Als Nawid vor zwei Wochen einen Brief erhielt, in dem ihm seine Ausweisung mitgeteilt wurde, brach für ihn eine Welt zusammen. Seit nunmehr drei Jahren lebt er im St. Annenhof in Kempen und besucht die Martinschule. Seit dem Tod seines Vaters und der Wiederverheiratung seiner Mutter aufgrund von religiösen Gesetzen — Nawid war zu diesem Zeitpunkt drei Jahre alt — lebt der in Afghanistan geborene Nawid bei seiner Tante. Diese ist Journalistin und mittlerweile politisch verfolgt, so dass sie vor drei Jahren den Iran mit Nawid verließ.

Während seine Tante inzwischen die deutsche Staatsangehörigkeit erhalten hat, ist dies beim ihm nicht der Fall. Nawid berichtete seiner Klassenlehrerin Ingrid Markwitz-Rotthäuser von der Ausweisung. "Ich habe ihn dann gefragt, ob wir es der Klasse erzählen sollten", erinnert sich Ingrid Markwitz-Rotthäuser. Nawid stimmte zu und wurde von einer Welle der Hilfsbereitschaft überrascht.

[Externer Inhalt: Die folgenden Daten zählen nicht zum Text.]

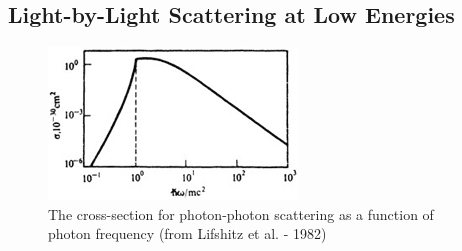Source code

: \documentclass{paper}
\begin{document}
\subsection{Light-by-Light Scattering at Low Energies}%

\begin{figure}[!th]
	\centering
	\includegraphics[width=0.5\linewidth]{figures/photon-photon-scattering.jpg}
	\caption{The cross-section for photon-photon scattering as a function of photon frequency (from Lifshitz et al. - 1982) }
	\label{fig:corss-secction}
\end{figure}
\end{document}
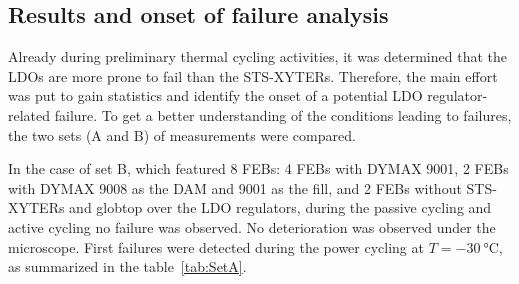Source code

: \subsection{Results and onset of failure analysis}
Already during preliminary thermal cycling activities, it was determined that the \gls{LDO}s are more prone to fail than the STS-XYTERs. Therefore, the main effort was put to gain statistics and identify the onset of a potential \gls{LDO} regulator-related failure. To get a better understanding of the conditions leading to failures, the two sets (A and B) of measurements were compared. 


In the case of set B, which featured 8 \glspl{FEB}: 4 \glspl{FEB} with DYMAX 9001, 2 \glspl{FEB} with DYMAX 9008 as the DAM and 9001 as the fill, and 2 \glspl{FEB} without STS-XYTERs and globtop over the \gls{LDO} regulators, during the passive cycling and active cycling no failure was observed. No deterioration was observed under the microscope. First failures were detected during the power cycling at $T=\SI{-30}{\celsius}$, as summarized in the table~\ref{tab:SetA}. 

\begin{table}[!h]
\centering
\caption{Detailed description of the \gls{LDO} failure with regard to the type and number of cycles.}
\label{tab:SetA}
\end{table}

Gemeinsam überlegte die Klasse, was sie machen könnte, und verfiel auf die Idee einer Unterschriftenaktion. "Meine ganze Familie und alle Verwandten, die ich gefragt habe, haben unterschrieben. Nawid gehört zu uns und soll hier bleiben können", sagt Lilia (16). Resul sprach beim Freitaggebet in der Moschee den Vorstand an und "als die Gebete zu Ende waren, unterschrieben alle", erzählt der 17-Jährige.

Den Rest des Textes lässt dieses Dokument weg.